# Wellness Just for Puppy’s Dog Food



## dg (Sep 27, 2010)

My puppy loves the Wellness super5mix he devours it at feeding time and has a lot of energy. Thank you Wellness for a excellent dry dog food.


----------



## rescue_mom (Jan 10, 2011)

My two grown puppy loves the super5mix they love the taste and gives them a lot of energy and they are very healthy.
Thank you wellness for creating this kind of dog food.


----------



## GermanSheperdlover (Nov 15, 2009)

I have never tried Wellness maybe I should in the future. I sure hope Tony's website comes up.


----------



## Bella Mia (Jan 16, 2011)

Hello Everybody
first of all I want to thank all the doggie-lovers that take their time to write about their experiences, concerns, opinions and comments and are able to help people like me asking for advise. 
I just got a chichuahua puppy, she is 5 months old, 5 1/2 pounds, when I got her they told me to feed her "royal Canin puppy 33" so I was doing that, she was normal and doing good on it, till I went online and seen the horrible reviews and ingredients it has, so i slowly introduce her to "wellness super mix just for puppies" in the beggining she would just eat the RC and leave the W grains behind till I slowly put her 100% in wellness and she would wait and roam around till she got hungry and had nothing else to eat, so she gave in and ate it, but that first day I notice a big change on her, her stools are quite soft, sometimes diarrea, and her smell change it's like a bad doggie odor and I gave her a bath 1 week ago, She doesn't go out on grass or gets dirty, she is mostly an indoor doggie, she doesn't have to many people around her and I don't have any kids, I Really try to be a good first time mom, I take care of her very well and try to keep her good and happy the best possible ways, I do not want to go back to RC, but I need to change her food, although she was doing good in it, I don't think I like the quality, I thought wellness was going to be great beacause it's wholesome and natural ingredients, but I think something in it is affecting her, could it be the salmon/fish in it? or maybe it's to rich? i just do not know, i called her vet and the assitant told me they like hills science and purina dog chow!!! but I read it's not good they only gave them 1-2 stars and both has bad ingredients, I don't mind spending some money on her food I just want the best for my little girl, as I would want for me or any of my family members or my friends, I am just so confussed  ... Any help, Any advice would be very welcomed ... thank you all so much!!!


----------



## Robin2 (Feb 6, 2011)

Bella,

Which Wellness are you feeding?

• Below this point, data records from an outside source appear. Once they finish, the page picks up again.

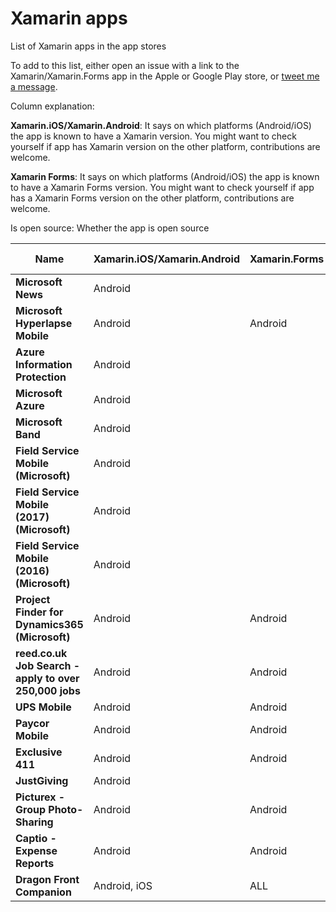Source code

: # Xamarin apps

List of Xamarin apps in the app stores

To add to this list, either open an issue with a link to the Xamarin/Xamarin.Forms app in the Apple or Google Play store, or [tweet me a message](https://twitter.com/nitescua).

Column explanation:

**Xamarin.iOS/Xamarin.Android**: It says on which platforms (Android/iOS) the app is known to have a Xamarin version. You might want to check yourself if app has Xamarin version on the other platform, contributions are welcome.

**Xamarin Forms**: It says on which platforms (Android/iOS) the app is known to have a Xamarin Forms version. You might want to check yourself if app has a Xamarin Forms version on the other platform, contributions are welcome. 

Is open source: Whether the app is open source

| Name | Xamarin.iOS/Xamarin.Android | Xamarin.Forms | Is open source? | 
|------|--------|-----------|-------|
| **Microsoft News**     |   Android |     |    |
| **Microsoft Hyperlapse Mobile**  |   Android  |   Android  |     |
| **Azure Information Protection** | Android |   |     |
| **Microsoft Azure** | Android |   |    |
| **Microsoft Band**| Android |  |   |
| **Field Service Mobile (Microsoft)** | Android |   |    |
| **Field Service Mobile (2017) (Microsoft)** | Android |  |   |
| **Field Service Mobile (2016) (Microsoft)** | Android |  |   |
| **Project Finder for Dynamics365 (Microsoft)** | Android | Android|  |
| **reed.co.uk Job Search - apply to over 250,000 jobs** | Android | Android |  |
| **UPS Mobile** | Android | Android|  |
| **Paycor Mobile** | Android | Android |   |    |
| **Exclusive 411**  |   Android  |  Android   |     |
| **JustGiving** | Android |  |  |
| **Picturex - Group Photo-Sharing** | Android | Android |  |
| **Captio - Expense Reports** | Android | Android |  |
| **Dragon Front Companion**     |   Android, iOS  |  ALL   |  YES | YES |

If it is the puppy one, you might try the Wellness Core as it is grain free and also use the canned with it as a topper sometimes. I am getting a poodle in a couple of days, and like you, have been researching different foods online and I really like the Wellness and will be trying it, starting with the puppy mix and using the canned as a topper. If I notice she is having any problems, I will then try Canidae brand of dry and also canned. I have ready many reviews that dogs usually love te taste, but then there are a few posts like yours that the dog has not liked the dry kibbles. Another one that seems to be good is Taste of the Wild. Hope that helps and I am hoping the Wellness works for her as I can get it locally.


----------



## Syd (Apr 6, 2011)

Severe diarrhea with this.


----------



## Leah1 (May 1, 2011)

Bella:

I have two Chichuahua pups as well, and one of them cannot digest Wellness food AT ALL, for it causes really soft stools/ diarrhea. I did a lot of research and found EaglePack for small breed puppies. Ever since, my Chichuahua's stools have become healthier, and has a lot more energy and her overall health seems to be wonderful! I am guessing she was allergic or had bad reactions to the gluten in Wellness. I definitely recommend you trying EaglePack! My other Chichuahua does great on Wellness, so it's turning into a pain in the butt feeding them different foods. I might just swith both to EaglePack. Hope this helped!


----------



## Rose4 (Jun 21, 2011)

I have a rare breed 9 month old Coton deTulear. Her breeder gave me BilJac when I got her, but within a few months she started snubbing the food. When it was dustry when dry and when I added water it was a mushy mess.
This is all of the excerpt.